Drei der vier Geschichten waren vorher bereits auf deutsch erschienen, nur Winthrops Abenteuer ist hier erstmals übersetzt worden. 
Amour dure ist ein Buch, das sich für nebelverhangene Abende eignet, so wie man sie sich für einen späten Herbst wünschen würde (und was zu Halloween besser passt als strahlender Sonnenschein).
Die Autorin bietet viktorianische Schauergeschichten, die auf unheimliche und oft subtile Weise Grauen erzeugen. Die düsteren, teils selbstzerstörerischen Züge der Protagonisten, das unausweichliche tragische und oft vorhersehbare Ende der Geschichten, der poetische Schreibstil lässt den Leser in eine andere Zeit gleiten und sich die Erzählungen im SchwarzWeiß-Kopfkino vorstellen. Überzeugt hat mich aber nur Winthrops Abenteuer. Dort konnte ich wahres Grauen empfinden, die anderen Geschichten waren sehr langatmig, vor allem die Titelgeschichte "Amour dure", welche auch die längste ist, war etwas zu poetisch und schwer verdaulich was den Schreibstil anbelangte.

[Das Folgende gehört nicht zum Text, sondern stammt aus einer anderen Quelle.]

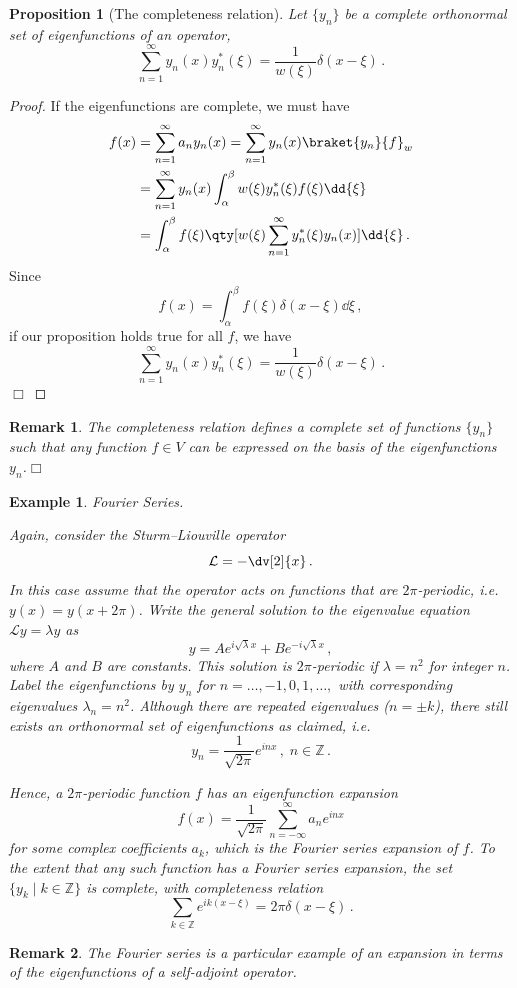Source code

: \documentclass{article}
\theoremstyle{plain}\theoremheaderfont{\normalfont\itshape}\theorembodyfont{\rmfamily}\theoremseparator{.}\newtheorem*{rem}{Remark}\newtheorem*{ex}{Example}\newtheorem*{proof}{Proof}\newtheorem*{altp}{Alternative proof}
\theoremstyle{plain}\theoremheaderfont{\normalfont\bfseries}\theorembodyfont{\rmfamily}\theoremseparator{.}\newtheorem{thm}{Theorem}[section]\newtheorem{lem}[thm]{Lemma}\newtheorem{prop}[thm]{Proposition}\newtheorem*{cor}{Corollary}\newtheorem{defn}[thm]{Definition}\newtheorem{clm}[thm]{Claim}\newtheorem{clminproof}{Claim}
\theoremstyle{break}\theoremheaderfont{\normalfont\itshape}\theorembodyfont{\rmfamily}\theoremseparator{.\medskip}\newtheorem*{proofskip}{Proof}\newtheorem*{exs}{Examples}\newtheorem*{rems}{Remarks}
\theoremstyle{break}\theoremheaderfont{\normalfont\bfseries}\theorembodyfont{\rmfamily}\theoremseparator{.\medskip}\newtheorem{lemskip}[thm]{Lemma}\newtheorem{defnskip}[thm]{Definition}\newtheorem{propskip}[thm]{Proposition}\newtheorem{thmskip}[thm]{Theorem}
\numberwithin{equation}{section}
\newcommand{\qed}{\hfill\ensuremath{\Box}}
\begin{document}
	\begin{prop}[The completeness relation]
		Let \(\{y_n\}\) be a complete orthonormal set of eigenfunctions of an operator,
		\[\sum_{n=1}^{\infty}y_n(x)y_n^*(\xi)=\frac{1}{w(\xi)}\delta(x-\xi)\,.\]
	\end{prop}
	\begin{proof}
		If the eigenfunctions are complete, we must have
		\begin{align*}
			f(x)&=\sum_{n=1}^{\infty}a_ny_n(x)=\sum_{n=1}^{\infty}y_n(x)\braket{y_n}{f}_w\\
			&=\sum_{n=1}^{\infty}y_n(x)\int_{\alpha}^{\beta}w(\xi)y_n^*(\xi)f(\xi)\dd{\xi}\\
			&=\int_{\alpha}^{\beta}f(\xi)\qty[w(\xi)\sum_{n=1}^{\infty}y_n^*(\xi)y_n(x)]\dd{\xi}\,.
		\end{align*}
		Since
		\[f(x)=\int_{\alpha}^{\beta}f(\xi)\delta(x-\xi)\dd{\xi}\,,\]
		if our proposition holds true for all \(f\), we have
		\[\sum_{n=1}^{\infty}y_n(x)y_n^*(\xi)=\frac{1}{w(\xi)}\delta(x-\xi)\,.\]\qed
	\end{proof}
	\begin{rem}
		The completeness relation defines a complete set of functions \(\{y_n\}\) such that any function \(f\in V\) can be expressed on the basis of the eigenfunctions \(y_n\).\qed
	\end{rem}

	\begin{ex}
		\textit{Fourier Series.}
		
		Again, consider the Sturm--Liouville operator
		\[\mathcal{L}=-\dv[2]{x}\,.\]
		In this case assume that the operator acts on functions that are \(2\pi\)-periodic, i.e. \(y(x)=y(x+2\pi)\). Write the general solution to the eigenvalue equation \(\mathcal{L}y=\lambda y\) as
		\[y=Ae^{i\sqrt{\lambda}x}+Be^{-i\sqrt{\lambda}x}\,,\]
		where \(A\) and \(B\) are constants. This solution is \(2\pi\)-periodic if \(\lambda=n^2\) for integer \(n\). Label the eigenfunctions by \(y_n\) for \(n=\dots,-1,0,1,\dots,\) with corresponding eigenvalues \(\lambda_n=n^2\). Although there are repeated eigenvalues (\(n=\pm k\)), there still exists an orthonormal set of eigenfunctions as claimed, i.e.
		\[y_n=\frac{1}{\sqrt{2\pi}}e^{inx}\,,\;n\in\mathbb{Z}\,.\]

		Hence, a \(2\pi\)-periodic function \(f\) has an eigenfunction expansion
		\[f(x)=\frac{1}{\sqrt{2\pi}}\sum_{n=-\infty}^{\infty}a_ne^{inx}\]
		for some complex coefficients \(a_k\), which is the Fourier series expansion of \(f\). To the extent that any such function has a Fourier series expansion, the set \(\{ y_k\mid k\in\mathbb{Z}\}\) is complete, with completeness relation
		\[\sum_{k\in\mathbb{Z}}e^{ik(x-\xi)}=2\pi\delta(x-\xi)\,.\]
	\end{ex}
	\begin{rem}
		The Fourier series is a particular example of an expansion in terms of the eigenfunctions of a self-adjoint operator.
	\end{rem}
		
\end{document}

An Autoren wie Bram Stoker, Mary Shelley oder H. P. Lovecraft kommt Vernon Lee meiner Meinung nach nicht heran, aber ich habe dadurch zumindest eine neue Gruselautorin kennengelernt. Und von diesen gibt es ja nicht so viele.
Wer sich aber wirklich gruseln will (wenn es neblig und dunkel ist), der sollte sich Dracula oder Frankenstein zu Gemüte führen. Klassiker, die jeder zu kennen scheint, aber kaum jemand gelesen hat ...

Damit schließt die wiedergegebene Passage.